Jun 18, 2013 at 12:40 PM
Edited Jun 18, 2013 at 12:41 PM
  1. I'm a little concerned about "This syntax in ES6 is primarily motivated by being a target for concatenation tools, and so is not needed in TypeScript".
Can you elaborate on why it's not needed?

My impression is that it would be easier to know how to 'load' that resource both by the browser or by a compiler like TypeScript, examples here:

Or these here:

Either way, I'm starting to be utterly confused by the changes to the modules spec even if I've read the discussions,

What I use right now is:

/// <reference path="classes/misc/color.ts" />
/// <reference path="classes/html/dom.ts" />

So while I'm loving TypeScript, dealing with the modules system to organize my code is a PITA.
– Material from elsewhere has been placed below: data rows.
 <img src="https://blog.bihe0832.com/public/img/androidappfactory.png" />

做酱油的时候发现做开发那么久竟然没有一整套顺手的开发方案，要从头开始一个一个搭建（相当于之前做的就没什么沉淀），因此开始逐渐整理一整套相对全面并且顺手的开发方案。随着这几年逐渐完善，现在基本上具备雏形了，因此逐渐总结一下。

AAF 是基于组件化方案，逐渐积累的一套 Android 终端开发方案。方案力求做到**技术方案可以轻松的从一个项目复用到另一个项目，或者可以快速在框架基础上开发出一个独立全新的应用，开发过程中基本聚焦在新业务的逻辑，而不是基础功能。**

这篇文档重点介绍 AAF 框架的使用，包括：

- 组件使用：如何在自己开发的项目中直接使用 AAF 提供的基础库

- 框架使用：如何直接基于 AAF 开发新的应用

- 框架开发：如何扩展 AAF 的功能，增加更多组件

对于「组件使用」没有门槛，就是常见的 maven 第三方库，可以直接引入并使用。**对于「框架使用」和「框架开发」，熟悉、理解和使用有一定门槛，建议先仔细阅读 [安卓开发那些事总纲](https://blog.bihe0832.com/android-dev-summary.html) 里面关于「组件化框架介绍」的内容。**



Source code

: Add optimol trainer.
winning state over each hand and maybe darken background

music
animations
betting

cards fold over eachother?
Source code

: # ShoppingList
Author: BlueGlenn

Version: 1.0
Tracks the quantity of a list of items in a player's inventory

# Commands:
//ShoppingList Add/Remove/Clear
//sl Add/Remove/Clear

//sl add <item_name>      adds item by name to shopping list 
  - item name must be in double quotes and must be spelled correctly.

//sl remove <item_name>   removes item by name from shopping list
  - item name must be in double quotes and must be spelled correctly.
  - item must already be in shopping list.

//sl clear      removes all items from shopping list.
// Specific import declarations are nice:
import { events } from 'classes/html/dom';
import { Color } from 'classes/misc/color.ts';

// loading from a URL
module JSON from '';

That's about the only syntax I'm tempted to use.
There seems to be a strong desire to avoid namespaces and polluting the global scope at the cost of unnecessary complexity.

I do agree with "This part of the ES6 design is also the least proven so far."
Jun 21, 2013 at 8:04 AM
First of all, really like how the type system turned out. The 0.9 release with the generics added to it really makes it ready for everyday use in my opinion, great job.
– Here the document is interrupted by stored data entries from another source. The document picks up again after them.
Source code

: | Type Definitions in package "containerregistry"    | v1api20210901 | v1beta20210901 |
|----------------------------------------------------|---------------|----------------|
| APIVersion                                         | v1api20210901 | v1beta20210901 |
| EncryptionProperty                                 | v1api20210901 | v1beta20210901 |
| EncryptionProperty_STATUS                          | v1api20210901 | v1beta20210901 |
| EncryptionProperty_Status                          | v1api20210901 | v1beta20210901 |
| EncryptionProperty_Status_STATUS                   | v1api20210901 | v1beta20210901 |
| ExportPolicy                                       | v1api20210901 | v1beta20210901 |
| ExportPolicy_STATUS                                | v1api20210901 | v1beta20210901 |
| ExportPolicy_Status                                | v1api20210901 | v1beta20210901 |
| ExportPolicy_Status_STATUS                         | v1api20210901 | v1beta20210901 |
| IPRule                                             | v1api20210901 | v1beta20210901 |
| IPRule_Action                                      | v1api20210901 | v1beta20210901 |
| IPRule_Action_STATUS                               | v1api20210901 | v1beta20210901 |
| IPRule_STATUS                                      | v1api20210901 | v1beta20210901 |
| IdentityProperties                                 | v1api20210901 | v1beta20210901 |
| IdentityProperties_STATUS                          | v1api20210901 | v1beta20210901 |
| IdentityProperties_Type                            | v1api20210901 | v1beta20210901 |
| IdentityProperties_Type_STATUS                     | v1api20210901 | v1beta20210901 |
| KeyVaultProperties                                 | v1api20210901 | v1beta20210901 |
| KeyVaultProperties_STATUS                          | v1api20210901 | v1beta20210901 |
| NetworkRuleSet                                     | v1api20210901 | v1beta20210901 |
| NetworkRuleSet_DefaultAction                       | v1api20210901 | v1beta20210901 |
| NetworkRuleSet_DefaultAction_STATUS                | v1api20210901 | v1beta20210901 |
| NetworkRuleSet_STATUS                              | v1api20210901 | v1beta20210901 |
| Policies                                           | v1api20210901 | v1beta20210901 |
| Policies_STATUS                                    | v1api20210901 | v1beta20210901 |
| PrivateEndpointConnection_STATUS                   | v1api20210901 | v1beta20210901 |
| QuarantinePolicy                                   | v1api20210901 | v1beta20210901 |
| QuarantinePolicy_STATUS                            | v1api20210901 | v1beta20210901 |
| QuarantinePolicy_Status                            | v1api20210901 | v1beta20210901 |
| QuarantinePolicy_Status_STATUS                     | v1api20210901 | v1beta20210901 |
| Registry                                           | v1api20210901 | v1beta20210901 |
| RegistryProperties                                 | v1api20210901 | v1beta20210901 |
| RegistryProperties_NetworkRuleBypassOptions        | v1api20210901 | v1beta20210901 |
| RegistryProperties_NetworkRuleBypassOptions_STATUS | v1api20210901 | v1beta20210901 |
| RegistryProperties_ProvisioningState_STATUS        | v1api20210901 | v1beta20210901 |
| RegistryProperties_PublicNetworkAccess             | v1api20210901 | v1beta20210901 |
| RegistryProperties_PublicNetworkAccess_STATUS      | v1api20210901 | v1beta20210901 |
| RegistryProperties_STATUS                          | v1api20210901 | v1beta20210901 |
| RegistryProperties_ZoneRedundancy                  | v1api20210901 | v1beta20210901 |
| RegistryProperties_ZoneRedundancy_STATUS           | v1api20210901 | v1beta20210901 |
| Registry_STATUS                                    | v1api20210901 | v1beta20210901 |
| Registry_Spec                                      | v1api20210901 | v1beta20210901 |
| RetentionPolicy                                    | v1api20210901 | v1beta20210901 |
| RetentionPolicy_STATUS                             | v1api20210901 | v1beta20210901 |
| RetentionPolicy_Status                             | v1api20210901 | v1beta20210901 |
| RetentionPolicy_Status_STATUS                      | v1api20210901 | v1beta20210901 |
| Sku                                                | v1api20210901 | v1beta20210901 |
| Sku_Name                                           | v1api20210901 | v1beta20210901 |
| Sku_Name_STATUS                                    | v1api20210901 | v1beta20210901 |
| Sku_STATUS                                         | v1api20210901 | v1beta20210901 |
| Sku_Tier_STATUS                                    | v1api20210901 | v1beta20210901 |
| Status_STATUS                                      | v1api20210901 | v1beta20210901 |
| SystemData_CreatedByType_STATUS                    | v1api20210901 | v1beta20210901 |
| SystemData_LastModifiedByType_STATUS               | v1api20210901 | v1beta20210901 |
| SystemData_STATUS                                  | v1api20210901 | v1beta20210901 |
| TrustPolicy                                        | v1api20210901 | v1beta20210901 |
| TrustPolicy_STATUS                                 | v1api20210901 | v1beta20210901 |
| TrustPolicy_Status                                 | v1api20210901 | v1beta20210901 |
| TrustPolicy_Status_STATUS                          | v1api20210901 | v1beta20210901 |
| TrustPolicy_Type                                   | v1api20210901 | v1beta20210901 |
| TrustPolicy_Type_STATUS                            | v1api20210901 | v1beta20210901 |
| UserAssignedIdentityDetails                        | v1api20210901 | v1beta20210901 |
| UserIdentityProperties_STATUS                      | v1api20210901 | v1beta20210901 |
But I was hoping we would also get such an "improvement iteration" that would fix the current module approach. So improve it before we would get a final 1.0 version. Right now I often get the feeling that the module system is more of a burden than a help. And because of that it doesn't really encourage or promote writing modular code.

What I would see as main areas for improvement:

1) Don't differentiate between internal and external modules at language level. Just use everywhere the external module syntax.
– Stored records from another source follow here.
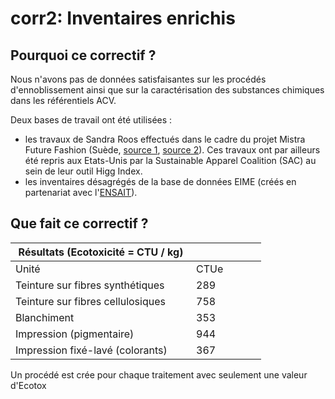 # corr2: Inventaires enrichis

## Pourquoi ce correctif ?

Nous n'avons pas de données satisfaisantes sur les procédés d'ennoblissement ainsi que sur la caractérisation des substances chimiques dans les référentiels ACV.

Deux bases de travail ont été utilisées  :

* les travaux de Sandra Roos effectués dans le cadre du projet Mistra Future Fashion (Suède, [source 1](https://link.springer.com/article/10.1007/s11367-018-1537-6), [source 2](https://research.chalmers.se/publication/246361)). Ces travaux ont par ailleurs été repris aux Etats-Unis par la Sustainable Apparel Coalition (SAC) au sein de leur outil Higg Index.
* les inventaires désagrégés de la base de données EIME (créés en partenariat avec l'[ENSAIT](https://www.ensait.fr/en/home/)).

## Que fait ce correctif ?

<table><thead><tr><th width="273">Résultats (Ecotoxicité = CTU / kg)</th><th width="96"></th></tr></thead><tbody><tr><td>Unité</td><td>CTUe</td></tr><tr><td>Teinture sur fibres synthétiques</td><td>289</td></tr><tr><td>Teinture sur fibres cellulosiques</td><td>758</td></tr><tr><td>Blanchiment</td><td>353</td></tr><tr><td>Impression (pigmentaire)</td><td>944</td></tr><tr><td>Impression fixé-lavé (colorants)</td><td>367</td></tr></tbody></table>

Un procédé est crée pour chaque traitement avec seulement une valeur d'Ecotox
Make it a compiler/package option when people want to package multiple modules/files into a single file (like most languages do).
Also when you develop a module that could be reused by other developers, you don't have to make two versions of it. We might of course have to give up on the "open" nature of internal modules, but at least a price I'm willing to pay.

2) Allow directly to specify what to import, something along the lines of:
            import {sum, pi} from 'math';
This makes using modules much more elegant and not everywhere in your code you have to use prefixes (Math.pi) or define aliases (pi = Math.pi).

With these two items fixed, I would say much of the current issues I'm having with modules would be gone (not sure that is the case for others as well).
Jun 24, 2013 at 3:52 PM
I would have liked to get some more improvements into the module system before 0.9 went out the door, but we ultimately opted to keep things generally the same. I suspect we'll do shorthand like you suggest (which is, or at least was, part of the ES6 proposal) that allows you to import a few symbols from a module.

One thing we may support is a way to alias imports, like you suggest. Something like this:
import pi = Utils.Math.pi;
It didn't make it into 0.9.0, but may be in for 0.9.1.

As for not differentiating between internal and external modules - we're being conservative here because we'd like to have a design that works well with ES6 as ES6 matures instead of coming up with a design that may directly conflict. If they work together, we can just support additional syntax in the future that plays well with the existing TypeScript syntax.
May 27, 2014 at 1:34 AM
Any update on this after the typescript 1.0 ? If not, what alternatives do you have when you use typescript but don't want the coupling to the module system/build tools?
May 27, 2014 at 4:41 PM
We're still planning to align with the ES6 module system when it lands. The external module system in TypeScript is fairly decoupled from the rest of the language in that it's a pretty clear opt-in. For ES6 modules, we'd likely add it to the language without replacing the existing system. They fill different roles. The external modules that TypeScript currently supports target RequireJS and CommonJS, which isn't the focus of ES6 modules.